* TASK MATERIAL
╔══
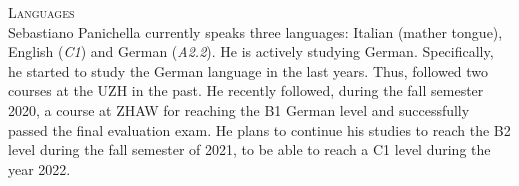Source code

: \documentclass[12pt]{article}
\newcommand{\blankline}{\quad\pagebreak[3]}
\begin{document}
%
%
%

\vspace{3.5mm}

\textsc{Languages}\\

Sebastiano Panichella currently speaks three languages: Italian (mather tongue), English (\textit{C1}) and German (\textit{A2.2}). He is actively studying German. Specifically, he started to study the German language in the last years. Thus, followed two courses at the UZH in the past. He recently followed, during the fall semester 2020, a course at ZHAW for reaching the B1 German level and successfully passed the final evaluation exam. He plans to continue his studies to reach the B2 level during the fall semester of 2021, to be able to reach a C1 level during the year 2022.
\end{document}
╚══
╔══
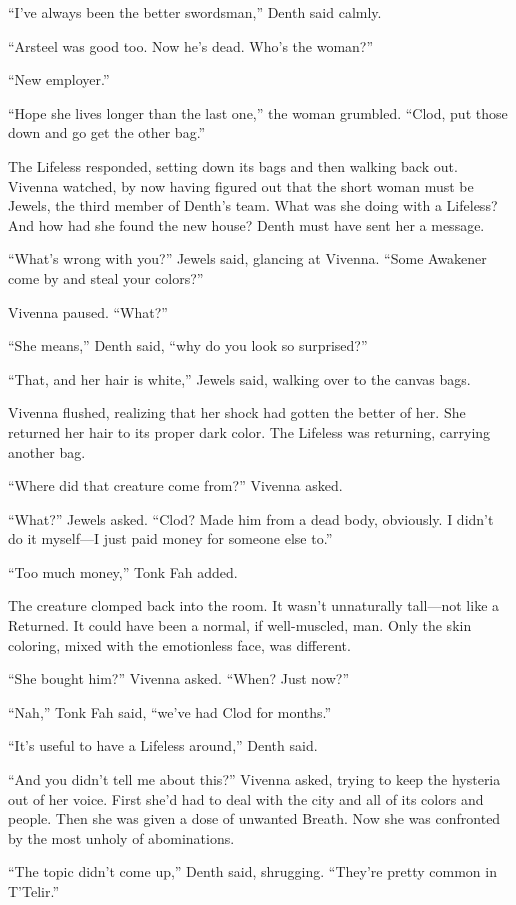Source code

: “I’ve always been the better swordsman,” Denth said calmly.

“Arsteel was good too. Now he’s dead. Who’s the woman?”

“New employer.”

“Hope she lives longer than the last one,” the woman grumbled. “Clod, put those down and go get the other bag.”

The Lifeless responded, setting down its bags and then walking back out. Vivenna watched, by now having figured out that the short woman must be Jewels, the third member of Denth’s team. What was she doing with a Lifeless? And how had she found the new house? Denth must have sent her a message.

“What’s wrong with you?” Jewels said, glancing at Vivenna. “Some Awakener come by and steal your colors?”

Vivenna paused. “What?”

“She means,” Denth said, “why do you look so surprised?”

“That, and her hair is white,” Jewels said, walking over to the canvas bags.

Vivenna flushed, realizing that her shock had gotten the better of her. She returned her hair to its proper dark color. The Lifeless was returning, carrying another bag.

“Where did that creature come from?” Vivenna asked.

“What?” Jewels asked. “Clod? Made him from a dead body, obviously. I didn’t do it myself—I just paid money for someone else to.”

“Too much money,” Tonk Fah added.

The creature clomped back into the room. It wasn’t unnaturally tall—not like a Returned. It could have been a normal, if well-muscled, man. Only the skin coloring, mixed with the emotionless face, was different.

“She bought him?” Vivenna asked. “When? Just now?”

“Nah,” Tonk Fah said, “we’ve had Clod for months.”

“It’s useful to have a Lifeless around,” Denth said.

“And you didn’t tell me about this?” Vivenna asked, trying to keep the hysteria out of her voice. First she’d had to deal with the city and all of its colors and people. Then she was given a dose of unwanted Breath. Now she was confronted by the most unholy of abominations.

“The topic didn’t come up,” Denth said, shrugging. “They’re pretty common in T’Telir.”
╚══
╔══
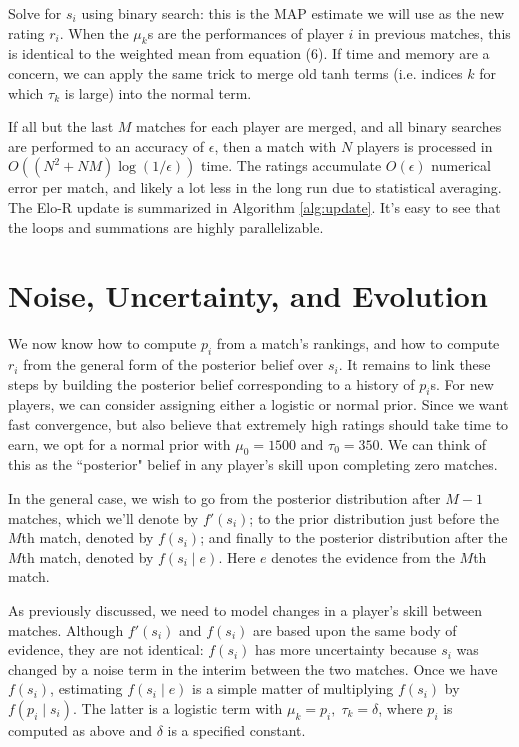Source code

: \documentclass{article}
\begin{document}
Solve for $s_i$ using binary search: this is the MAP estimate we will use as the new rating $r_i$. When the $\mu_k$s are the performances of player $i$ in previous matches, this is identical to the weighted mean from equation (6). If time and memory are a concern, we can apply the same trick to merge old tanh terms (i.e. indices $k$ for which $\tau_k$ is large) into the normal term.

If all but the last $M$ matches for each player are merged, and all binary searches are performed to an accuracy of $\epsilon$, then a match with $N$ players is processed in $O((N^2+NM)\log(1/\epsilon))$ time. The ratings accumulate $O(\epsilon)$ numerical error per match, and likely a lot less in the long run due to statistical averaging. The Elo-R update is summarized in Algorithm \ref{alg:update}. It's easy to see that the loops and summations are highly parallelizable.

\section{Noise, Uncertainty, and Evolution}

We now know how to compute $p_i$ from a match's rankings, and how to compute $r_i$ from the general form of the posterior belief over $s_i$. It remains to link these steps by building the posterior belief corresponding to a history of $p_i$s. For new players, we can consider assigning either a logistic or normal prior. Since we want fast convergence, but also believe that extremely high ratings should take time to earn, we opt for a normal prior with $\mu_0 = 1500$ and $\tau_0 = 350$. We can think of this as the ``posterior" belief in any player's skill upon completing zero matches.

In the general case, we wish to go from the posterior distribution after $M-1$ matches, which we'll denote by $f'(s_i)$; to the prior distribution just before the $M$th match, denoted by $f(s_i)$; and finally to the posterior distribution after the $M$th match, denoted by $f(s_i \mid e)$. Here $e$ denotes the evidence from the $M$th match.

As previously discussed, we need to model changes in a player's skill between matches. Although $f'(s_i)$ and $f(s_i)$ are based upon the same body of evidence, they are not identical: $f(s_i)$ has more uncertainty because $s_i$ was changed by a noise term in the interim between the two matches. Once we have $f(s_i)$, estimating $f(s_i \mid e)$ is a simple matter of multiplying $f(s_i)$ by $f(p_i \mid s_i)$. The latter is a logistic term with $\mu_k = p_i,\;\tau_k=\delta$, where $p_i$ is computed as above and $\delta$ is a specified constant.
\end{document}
╚══
* WHAT YOU NEED TO DO
Reproduce the lines of the entries above from the one with "had Clod for" to the one with "topic didn’t come", both included, exactly and without any other line.

* EXERCISE OUTPUT
“Nah,” Tonk Fah said, “we’ve had Clod for months.”

“It’s useful to have a Lifeless around,” Denth said.

“And you didn’t tell me about this?” Vivenna asked, trying to keep the hysteria out of her voice. First she’d had to deal with the city and all of its colors and people. Then she was given a dose of unwanted Breath. Now she was confronted by the most unholy of abominations.

“The topic didn’t come up,” Denth said, shrugging. “They’re pretty common in T’Telir.”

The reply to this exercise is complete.